Zelensky made the comments during an interview with CBS News.
"Overall, I am not ready to give away any part of our country. I think we have already given up a lot of lives, so we need to stay firm for as long as we can. But, this is life, different things happen," he said in the interview.
Zelensky also said that the issue of giving up the country for the sake of peace will be raised in the course of negotiation.
"We understand the Russian side, we understand that one of their provisions that are always talked about is to recognise Crimea as Russian territory. I will not recognise that. And they would like to take the southern parts of our country," said the Ukrainian President, as reported by the BBC.
"I clearly understand that questions like this will be raised in negotiations if there are any. But we were not ready to give up our territory from the beginning. Had we been willing to give up our territory, there would have been no war," he added.
Russia launched the invasion of Ukraine on February 24 and since then has destroyed many Ukrainian cities. While the Russian forces are now regrouping to launch a fresh assault in new areas, the destruction in Borodyanka and Bucha has shaken the world.
Meanwhile, the battle for Mariupol was reaching a decisive phase, with Ukrainian marines holed up in the Azovstal industrial district, news agency Reuters reported.

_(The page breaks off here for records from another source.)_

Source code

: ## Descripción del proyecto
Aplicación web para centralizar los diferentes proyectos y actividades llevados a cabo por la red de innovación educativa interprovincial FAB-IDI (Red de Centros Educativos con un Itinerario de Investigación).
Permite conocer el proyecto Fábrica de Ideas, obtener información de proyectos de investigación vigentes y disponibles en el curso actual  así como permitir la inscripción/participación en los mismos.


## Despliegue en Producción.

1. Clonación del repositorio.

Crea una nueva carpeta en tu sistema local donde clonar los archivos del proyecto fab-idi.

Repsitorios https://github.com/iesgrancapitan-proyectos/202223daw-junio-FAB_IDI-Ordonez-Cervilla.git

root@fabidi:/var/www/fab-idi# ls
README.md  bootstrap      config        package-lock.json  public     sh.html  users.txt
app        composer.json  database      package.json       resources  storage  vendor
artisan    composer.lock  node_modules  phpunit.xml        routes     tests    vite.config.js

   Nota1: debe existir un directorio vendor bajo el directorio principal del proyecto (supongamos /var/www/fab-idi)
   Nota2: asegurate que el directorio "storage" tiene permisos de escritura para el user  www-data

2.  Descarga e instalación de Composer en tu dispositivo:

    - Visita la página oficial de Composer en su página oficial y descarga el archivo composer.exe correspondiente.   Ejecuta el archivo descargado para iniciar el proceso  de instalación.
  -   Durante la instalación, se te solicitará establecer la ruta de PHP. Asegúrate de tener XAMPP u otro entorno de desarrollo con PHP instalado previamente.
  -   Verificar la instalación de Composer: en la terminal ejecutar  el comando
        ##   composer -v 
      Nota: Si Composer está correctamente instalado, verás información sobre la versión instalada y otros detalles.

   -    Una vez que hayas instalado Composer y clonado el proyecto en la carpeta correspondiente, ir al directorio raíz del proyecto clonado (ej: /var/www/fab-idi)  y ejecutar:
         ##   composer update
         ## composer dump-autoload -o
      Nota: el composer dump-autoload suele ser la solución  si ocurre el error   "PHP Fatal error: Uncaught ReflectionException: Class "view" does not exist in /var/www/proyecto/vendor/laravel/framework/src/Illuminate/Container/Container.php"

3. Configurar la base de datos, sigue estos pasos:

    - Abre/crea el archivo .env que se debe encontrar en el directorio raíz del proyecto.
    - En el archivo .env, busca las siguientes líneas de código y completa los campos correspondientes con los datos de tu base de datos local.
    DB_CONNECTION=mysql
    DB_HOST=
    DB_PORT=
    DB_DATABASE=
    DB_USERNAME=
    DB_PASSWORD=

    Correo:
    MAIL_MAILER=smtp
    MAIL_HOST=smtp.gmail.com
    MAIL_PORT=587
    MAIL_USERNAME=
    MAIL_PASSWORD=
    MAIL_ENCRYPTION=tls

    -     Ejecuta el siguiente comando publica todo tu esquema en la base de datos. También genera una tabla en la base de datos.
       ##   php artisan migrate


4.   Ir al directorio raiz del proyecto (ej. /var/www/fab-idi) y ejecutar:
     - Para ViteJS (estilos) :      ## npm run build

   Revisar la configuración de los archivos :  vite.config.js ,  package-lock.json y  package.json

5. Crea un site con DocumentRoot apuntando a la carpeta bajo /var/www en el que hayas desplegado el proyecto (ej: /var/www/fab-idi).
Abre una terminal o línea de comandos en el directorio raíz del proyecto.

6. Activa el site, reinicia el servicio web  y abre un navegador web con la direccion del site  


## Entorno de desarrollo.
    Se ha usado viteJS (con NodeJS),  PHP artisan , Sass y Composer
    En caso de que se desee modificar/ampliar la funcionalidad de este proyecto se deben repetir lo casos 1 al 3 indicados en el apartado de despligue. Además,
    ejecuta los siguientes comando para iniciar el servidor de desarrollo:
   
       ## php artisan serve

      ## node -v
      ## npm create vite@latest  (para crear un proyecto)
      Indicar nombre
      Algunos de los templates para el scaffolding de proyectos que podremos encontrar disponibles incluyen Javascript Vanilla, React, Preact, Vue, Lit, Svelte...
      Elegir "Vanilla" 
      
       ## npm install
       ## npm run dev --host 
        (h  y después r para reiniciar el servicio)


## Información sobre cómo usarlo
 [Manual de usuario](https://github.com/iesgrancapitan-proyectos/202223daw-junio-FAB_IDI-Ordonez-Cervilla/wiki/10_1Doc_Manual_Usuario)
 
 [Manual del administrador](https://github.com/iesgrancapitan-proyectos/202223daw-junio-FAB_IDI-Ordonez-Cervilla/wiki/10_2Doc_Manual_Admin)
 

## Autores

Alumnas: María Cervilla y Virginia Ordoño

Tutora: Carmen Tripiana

It Azovstal falls, Russia would be in full control of Mariupol, the lynchpin between Russian-held areas to the west and east.
The city has already been laid waste by weeks of Russian bombardments that have killed possibly thousands of civilians.
Due to the war, about a quarter of Ukraine's 44 million population have been forced out from their homes, and cities turned into rubble. Thousands have been killed or injured - many of them civilians.
Russian President Vladimir Putin calls the action a "special military operation" to demilitarise and "denazify" Ukraine but it has drawn condemnation and alarm in the West, which has imposed a wide range of sanctions to squeeze the Russian economy.